Our little cabin at Phantom Ranch

So because of Covid, only the cute little cabins are being rented. No hiker group buildings. We had our own little 4 person cottage. But if I’d planned for a romantic room (which I know better with previous national park accommodations) I would have been disappointed when we opened the door to 4 bunk beds and a raw cement floor! Its all about location here. It reminded us of our lofts in the dorms at college. So we took that thought and ran with it, spending the evening reminiscing about all the crazy stuff that happened back in those days and of our beginning. And Jon even got us a couple of Grand Canyon beers for happy hour, the most expensive cans of beer we’ve ever had but we aren’t in college anymore so its OK! Rather than get into our sleeping bags shortly after it got dark if we’d been in the backpacker campground, we didn’t climb up into bed until we were tired.

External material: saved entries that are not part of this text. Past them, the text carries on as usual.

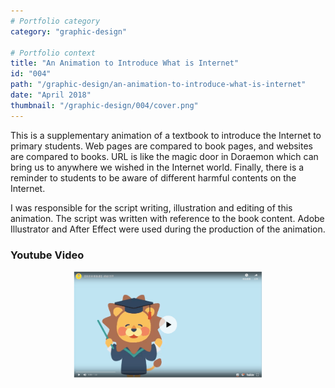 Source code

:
 ```yaml
---
# Portfolio category
category: "graphic-design"

# Portfolio context
title: "An Animation to Introduce What is Internet"
id: "004"
path: "/graphic-design/an-animation-to-introduce-what-is-internet"
date: "April 2018"
thumbnail: "/graphic-design/004/cover.png"
---
```


This is a supplementary animation of a textbook to introduce the Internet to primary students. Web pages are compared to book pages, and websites are compared to books. URL is like the magic door in Doraemon which can bring us to anywhere we wished in the Internet world. Finally, there is a reminder to students to be aware of different harmful contents on the Internet.

I was responsible for the script writing, illustration and editing of this animation. The script was written with reference to the book content. Adobe Illustrator and After Effect were used during the production of the animation.

### Youtube Video

<div style="margin:0px auto; text-align:center;">
    <a href="https://www.youtube.com/watch?v=bW3GfUq09XQ">
        <img src="/graphic-design/004/cover.png" alt="Youtube Video" width="60%">
    </a>
</div>
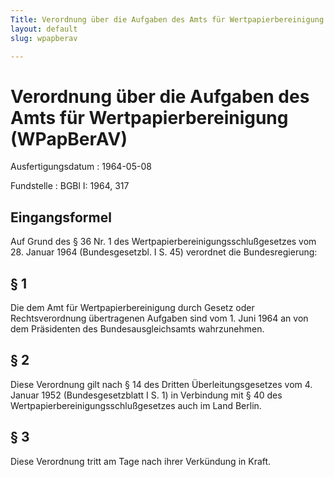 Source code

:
 ```yaml
---
Title: Verordnung über die Aufgaben des Amts für Wertpapierbereinigung
layout: default
slug: wpapberav

---
```


# Verordnung über die Aufgaben des Amts für Wertpapierbereinigung (WPapBerAV)

Ausfertigungsdatum
:   1964-05-08

Fundstelle
:   BGBl I: 1964, 317



## Eingangsformel

Auf Grund des § 36 Nr. 1 des Wertpapierbereinigungsschlußgesetzes vom
28\. Januar 1964 (Bundesgesetzbl. I S. 45) verordnet die
Bundesregierung:


## § 1

Die dem Amt für Wertpapierbereinigung durch Gesetz oder
Rechtsverordnung übertragenen Aufgaben sind vom 1. Juni 1964 an von
dem Präsidenten des Bundesausgleichsamts wahrzunehmen.


## § 2

Diese Verordnung gilt nach § 14 des Dritten Überleitungsgesetzes vom
4\. Januar 1952 (Bundesgesetzblatt I S. 1) in Verbindung mit § 40 des
Wertpapierbereinigungsschlußgesetzes auch im Land Berlin.


## § 3

Diese Verordnung tritt am Tage nach ihrer Verkündung in Kraft.


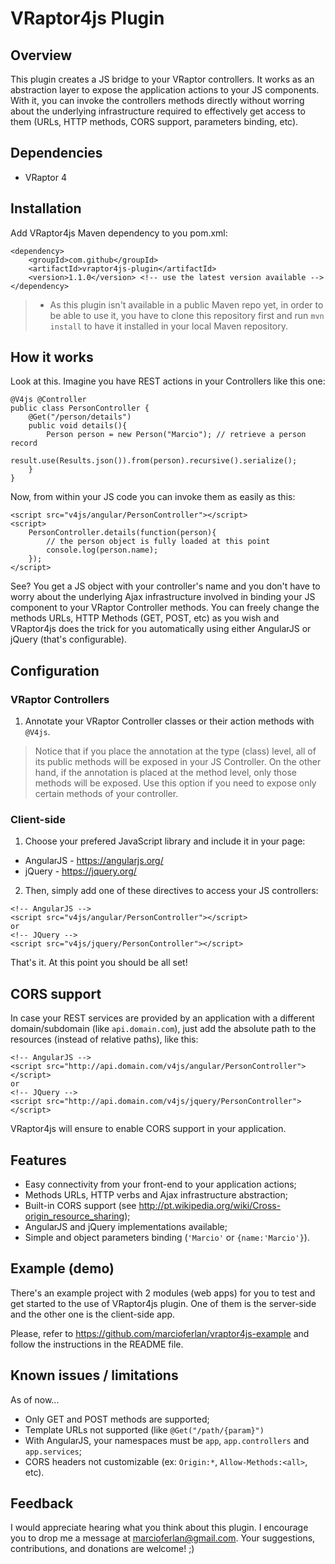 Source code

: # VRaptor4js Plugin

Overview
--------
This plugin creates a JS bridge to your VRaptor controllers. It works as an abstraction layer to expose the application actions to your JS components. With it, you can invoke the controllers methods directly without worring about the underlying infrastructure required to effectively get access to them (URLs, HTTP methods, CORS support, parameters binding, etc).

Dependencies
------------
- VRaptor 4

Installation
------------
Add VRaptor4js Maven dependency to you pom.xml:
```
<dependency>
	<groupId>com.github</groupId>
	<artifactId>vraptor4js-plugin</artifactId>
	<version>1.1.0</version> <!-- use the latest version available -->
</dependency>
```

> * As this plugin isn't available in a public Maven repo yet, in order to be able to use it, you have to clone this repository first and run ```mvn install``` to have it installed in your local Maven repository. 

How it works
------------
Look at this. Imagine you have REST actions in your Controllers like this one: 
```
@V4js @Controller
public class PersonController {
    @Get("/person/details")
    public void details(){
        Person person = new Person("Marcio"); // retrieve a person record
        result.use(Results.json()).from(person).recursive().serialize();
    }
}
```
Now, from within your JS code you can invoke them as easily as this: 
```
<script src="v4js/angular/PersonController"></script>
<script>
    PersonController.details(function(person){
    	// the person object is fully loaded at this point
    	console.log(person.name);
    });
</script>
```
See? You get a JS object with your controller's name and you don't have to worry about the underlying Ajax infrastructure involved in binding your JS component to your VRaptor Controller methods. You can freely change the methods URLs, HTTP Methods (GET, POST, etc) as you wish and VRaptor4js does the trick for you automatically using either AngularJS or jQuery (that's configurable).

Configuration
-------------

### VRaptor Controllers ###

1) Annotate your VRaptor Controller classes or their action methods with ```@V4js```.

> Notice that if you place the annotation at the type (class) level, all of its public methods will be exposed in your JS Controller. On the other hand, if the annotation is placed at the method level, only those methods will be exposed. Use this option if you need to expose only certain methods of your controller.
> 

### Client-side ###

1) Choose your prefered JavaScript library and include it in your page:
- AngularJS - https://angularjs.org/
- jQuery - https://jquery.org/

2) Then, simply add one of these directives to access your JS controllers:

```
<!-- AngularJS -->
<script src="v4js/angular/PersonController"></script>
or
<!-- JQuery -->
<script src="v4js/jquery/PersonController"></script>
```

That's it. At this point you should be all set!

CORS support
------------

In case your REST services are provided by an application with a different domain/subdomain (like ```api.domain.com```), just add the absolute path to the resources (instead of relative paths), like this:
```
<!-- AngularJS -->
<script src="http://api.domain.com/v4js/angular/PersonController"></script>
or
<!-- JQuery -->
<script src="http://api.domain.com/v4js/jquery/PersonController"></script>
```
VRaptor4js will ensure to enable CORS support in your application.

Features
--------
- Easy connectivity from your front-end to your application actions;
- Methods URLs, HTTP verbs and Ajax infrastructure abstraction;
- Built-in CORS support (see http://pt.wikipedia.org/wiki/Cross-origin_resource_sharing);
- AngularJS and jQuery implementations available;
- Simple and object parameters binding (```'Marcio'``` or ```{name:'Marcio'}```).


Example (demo)
--------------

There's an example project with 2 modules (web apps) for you to test and get started to the use of VRaptor4js plugin. One of them is the server-side and the other one is the client-side app.

Please, refer to https://github.com/marcioferlan/vraptor4js-example and follow the instructions in the README file.

Known issues / limitations
--------------------------
As of now...
- Only GET and POST methods are supported;
- Template URLs not supported (like ```@Get("/path/{param}")```
- With AngularJS, your namespaces must be ```app```, ```app.controllers``` and ```app.services```;
- CORS headers not customizable (ex: ```Origin:*```, ```Allow-Methods:<all>```, etc).

Feedback
--------
I would appreciate hearing what you think about this plugin. I encourage you to drop me a message at marcioferlan@gmail.com. Your suggestions, contributions, and donations are welcome! ;)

We had a great day hiking back out and no sooner had we popped back up onto the rim, I ran into an old colleague from my research nursing days. It’s always fun to see someone you know totally out of context. Then we came back to the truck and some very kind souls had left 3 bottles of alcohol on our fender! We still don’t know who they were but what a wonderful thing to do! We are going to pay this forward. Pulling back into the campground, we found 75 cents on the ground so we actually made money that day.

Someone left us gifts on the fender of the truck
Horseshoe Mesa

Over the next few days, we did several more hikes halfway down to the bottom and back checking out different trails getting an idea of where we might want to backpack to at our next visit. One was Horseshoe mesa, which we loved.

Some of the trails in the Grand Canyon reminded us of the kaldemeri paths in Greece

We wanted a nicer phone camera and thought we could do better at getting internet service while moving around like we do by switching to Google Fi and getting a Pixel phone. It’s been nearly a month and we think Google Fi is a lie! We renamed it Google FU. The U is for Useless. The F is what you say when you are trying to use it! We seem to always be on a quest for phone & internet service and it was no different when we were sailing.

So that’s what’s going on with us. We sure appreciated all the comments on Facebook and on the blog from when we were in a bad patch and we’re glad to be back in motion again. We’ve made plans to meet up with Jan & Rich in Tucson so are headed down to warmer weather and hope to get back to a few projects in between visiting.

We hope that new leadership will help begin to restore what’s been lost for our country, some human decency. The upside is that there are more people who believe in kindness and the greater good, the majority. People who selflessly do things like work to set aside incredible places for everyone to enjoy or who anonymously put bottles of wine on the fender of an overland truck, just for the sake of it.